→ **Task requirements**: Please transcribe exactly, and only, the lines of the data below between the line holding "1.19 sec: 1.01x" and the line holding "5.45 ms: 1.08x", inclusive.

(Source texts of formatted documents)
◇ ◇ ◇ ◇ ◇ ◇ ◇

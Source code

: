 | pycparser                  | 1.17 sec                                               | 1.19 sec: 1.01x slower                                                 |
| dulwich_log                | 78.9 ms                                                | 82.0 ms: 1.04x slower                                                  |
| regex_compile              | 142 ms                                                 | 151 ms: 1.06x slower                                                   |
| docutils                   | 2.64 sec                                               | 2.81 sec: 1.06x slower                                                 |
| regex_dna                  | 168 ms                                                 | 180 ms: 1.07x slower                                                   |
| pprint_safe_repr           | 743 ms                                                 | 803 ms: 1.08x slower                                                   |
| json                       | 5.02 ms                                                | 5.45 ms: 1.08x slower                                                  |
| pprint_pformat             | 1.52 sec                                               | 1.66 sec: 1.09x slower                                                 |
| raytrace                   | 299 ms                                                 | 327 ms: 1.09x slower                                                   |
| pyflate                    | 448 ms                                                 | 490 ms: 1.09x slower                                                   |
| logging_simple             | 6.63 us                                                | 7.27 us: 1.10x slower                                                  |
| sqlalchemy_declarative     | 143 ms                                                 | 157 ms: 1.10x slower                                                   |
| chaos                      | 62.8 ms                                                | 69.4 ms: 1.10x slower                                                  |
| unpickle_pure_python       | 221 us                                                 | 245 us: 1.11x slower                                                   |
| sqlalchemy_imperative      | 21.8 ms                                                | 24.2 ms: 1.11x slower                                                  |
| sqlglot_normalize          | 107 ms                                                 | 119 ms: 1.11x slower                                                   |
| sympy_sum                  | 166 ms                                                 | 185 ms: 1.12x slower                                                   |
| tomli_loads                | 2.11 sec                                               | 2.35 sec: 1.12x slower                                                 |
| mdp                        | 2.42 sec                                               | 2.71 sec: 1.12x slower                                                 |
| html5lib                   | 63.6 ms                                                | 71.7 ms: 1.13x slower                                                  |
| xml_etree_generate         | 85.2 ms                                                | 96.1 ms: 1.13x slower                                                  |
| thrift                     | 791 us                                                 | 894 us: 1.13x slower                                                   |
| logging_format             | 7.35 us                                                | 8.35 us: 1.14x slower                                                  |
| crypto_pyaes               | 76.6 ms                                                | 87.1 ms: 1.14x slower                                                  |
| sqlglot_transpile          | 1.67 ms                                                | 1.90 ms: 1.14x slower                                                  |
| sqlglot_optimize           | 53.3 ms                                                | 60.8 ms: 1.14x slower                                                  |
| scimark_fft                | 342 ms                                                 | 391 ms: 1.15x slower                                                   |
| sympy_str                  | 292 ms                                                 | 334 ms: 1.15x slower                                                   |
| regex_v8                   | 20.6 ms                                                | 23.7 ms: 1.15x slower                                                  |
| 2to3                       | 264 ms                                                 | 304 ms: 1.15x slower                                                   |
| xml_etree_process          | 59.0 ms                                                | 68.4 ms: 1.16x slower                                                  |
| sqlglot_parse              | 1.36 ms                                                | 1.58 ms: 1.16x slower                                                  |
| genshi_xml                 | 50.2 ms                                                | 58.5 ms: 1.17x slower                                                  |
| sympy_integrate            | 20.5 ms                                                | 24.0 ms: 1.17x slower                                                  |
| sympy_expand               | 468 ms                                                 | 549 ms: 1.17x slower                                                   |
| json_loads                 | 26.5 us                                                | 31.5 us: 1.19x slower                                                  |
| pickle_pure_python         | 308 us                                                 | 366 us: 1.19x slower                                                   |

◇ ◇ ◇ ◇ ◇ ◇ ◇

→ **Exercise output**:
: | pycparser                  | 1.17 sec                                               | 1.19 sec: 1.01x slower                                                 |
| dulwich_log                | 78.9 ms                                                | 82.0 ms: 1.04x slower                                                  |
| regex_compile              | 142 ms                                                 | 151 ms: 1.06x slower                                                   |
| docutils                   | 2.64 sec                                               | 2.81 sec: 1.06x slower                                                 |
| regex_dna                  | 168 ms                                                 | 180 ms: 1.07x slower                                                   |
| pprint_safe_repr           | 743 ms                                                 | 803 ms: 1.08x slower                                                   |
| json                       | 5.02 ms                                                | 5.45 ms: 1.08x slower                                                  |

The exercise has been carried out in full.